Paula e Sebastian Lazar rientrano a casa soddisfatti. Mentre lei corre dietro al loro bambino di tre anni travestito da Uomo Ragno, lui raggiunge un gruppetto di vicini nel cortile interno del condominio dove vivono. È la sera del 2 novembre, a Los Angeles si sta ancora con le maniche corte e gli abitanti di questo edificio di due piani con piscina a nord di Hollywood, la parte meno elegante del quartiere, non rinunciano a fare due chiacchiere prima di cena. Di solito la conversazione è leggera, ma non stasera.

“Siamo stati a votare. È la prima volta da quando abbiamo acquisito la cittadinanza, dieci anni fa”, esordisce Sebastian Lazar, originario della Romania, come sua moglie e molti altri suoi vicini di casa. “Abbiamo votato per Trump, ovviamente”, precisa sorridendo, “non vogliamo mica pagare più tasse”. “Con Biden sarebbe un macello”, gli dà ragione un vicino di origine latina, “il socialismo è una brutta bestia”.

La conversazione si accende in un insolito battibecco che vede gli stranieri naturalizzati schierarsi per il presidente uscente e un anziano che scuote la testa demoralizzato e alla fine si ritira gridando: “Se fosse per Trump non stareste neanche qui! Come vi è venuto in mente di votarlo?”.

Operai a Beverly Hills, Los Angeles, 2 novembre 2020. (Lucy Nicholson, Reuters/Contrasto)

La tensione che circonda le elezioni è palpabile per le strade, nei condomini, nelle case, nei messaggi che arrivano sul telefono. Amici quarantenni, liberal, istruiti e attenti a cosa succede nel mondo e nel paese, esortano a fare scorte di generi di prima necessità perché “tira una brutta aria”. Altri raccontano di aver declinato inviti di familiari per “ragioni politiche”. Gruppi che aiutano i senzatetto o attivisti per i diritti dei neri raccomandano sui social network di tenere i telefoni in carica e i serbatoi delle macchine pieni.
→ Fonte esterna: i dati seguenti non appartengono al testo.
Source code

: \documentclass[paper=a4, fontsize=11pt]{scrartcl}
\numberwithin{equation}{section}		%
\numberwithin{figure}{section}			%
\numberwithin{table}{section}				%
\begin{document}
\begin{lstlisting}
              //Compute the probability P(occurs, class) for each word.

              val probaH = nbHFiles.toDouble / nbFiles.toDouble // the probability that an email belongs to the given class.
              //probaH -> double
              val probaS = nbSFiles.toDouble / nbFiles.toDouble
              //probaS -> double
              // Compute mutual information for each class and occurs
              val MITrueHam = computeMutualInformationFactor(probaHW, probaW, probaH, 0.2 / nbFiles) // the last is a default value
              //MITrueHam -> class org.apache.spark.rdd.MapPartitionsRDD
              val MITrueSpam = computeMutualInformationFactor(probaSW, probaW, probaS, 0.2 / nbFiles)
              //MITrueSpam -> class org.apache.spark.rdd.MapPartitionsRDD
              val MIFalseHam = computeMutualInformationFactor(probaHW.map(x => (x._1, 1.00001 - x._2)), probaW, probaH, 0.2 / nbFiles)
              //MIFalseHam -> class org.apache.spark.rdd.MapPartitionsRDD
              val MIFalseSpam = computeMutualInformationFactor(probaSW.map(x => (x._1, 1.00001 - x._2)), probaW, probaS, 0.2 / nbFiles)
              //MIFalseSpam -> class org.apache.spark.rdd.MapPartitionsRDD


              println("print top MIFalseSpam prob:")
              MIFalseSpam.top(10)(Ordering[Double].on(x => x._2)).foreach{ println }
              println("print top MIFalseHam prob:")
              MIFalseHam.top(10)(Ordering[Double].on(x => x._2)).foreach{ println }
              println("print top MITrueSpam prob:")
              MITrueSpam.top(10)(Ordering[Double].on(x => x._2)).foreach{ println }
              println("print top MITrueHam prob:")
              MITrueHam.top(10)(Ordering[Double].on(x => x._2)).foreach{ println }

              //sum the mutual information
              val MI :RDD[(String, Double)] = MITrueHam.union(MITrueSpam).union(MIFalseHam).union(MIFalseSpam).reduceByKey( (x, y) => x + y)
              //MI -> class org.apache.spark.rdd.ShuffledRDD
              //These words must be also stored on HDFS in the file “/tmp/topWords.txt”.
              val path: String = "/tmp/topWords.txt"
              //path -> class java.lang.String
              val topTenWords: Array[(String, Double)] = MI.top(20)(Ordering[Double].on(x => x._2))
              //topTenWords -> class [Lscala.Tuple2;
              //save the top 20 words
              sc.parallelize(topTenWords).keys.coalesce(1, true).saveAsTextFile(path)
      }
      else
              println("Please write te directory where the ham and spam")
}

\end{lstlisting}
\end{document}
Nemmeno nei giorni dopo l’uccisione di George Floyd erano stati così martellanti.

Nelle zone dello shopping può capitare di vedere pannelli di legno usati per chiudere le vetrine e le porte dei negozi, dei ristoranti e degli hotel. Beverly Hills è completamente foderata di compensato, quasi un monumento a questi tempi turbolenti.

Lungo l’Hollywood boulevard, un ragazzo poco più che adolescente aiuta a chiudere un negozietto che vende souvenirs e magliette. “Non si sa mai”, allarga le braccia. “Queste elezioni stanno facendo impazzire le persone, non sappiamo cosa può succedere”. Al lato opposto del viale, Bob Cella, un operaio dai capelli grigi e di famiglia italoamericana, sta inchiodando pannelli sul portone del teatro El Capitán: “Ci hanno chiamati perché temono proteste e saccheggi dopo la chiusura dei seggi. Meglio prevenire che curare! Ho sessant’anni, non ho mai visto la gente così in ansia per delle elezioni”, dice. Lui e il suo collega hanno già votato – in California le urne sono aperte dal 24 ottobre per evitare assembramenti –, ma nicchiano quando gli si chiede per chi, cambiano discorso e infine salutano.

Anche questo è un dato piuttosto anomalo di questa “giornata particolare”, in una città dove le persone sono generalmente molto aperte, franche e disponibili con la stampa.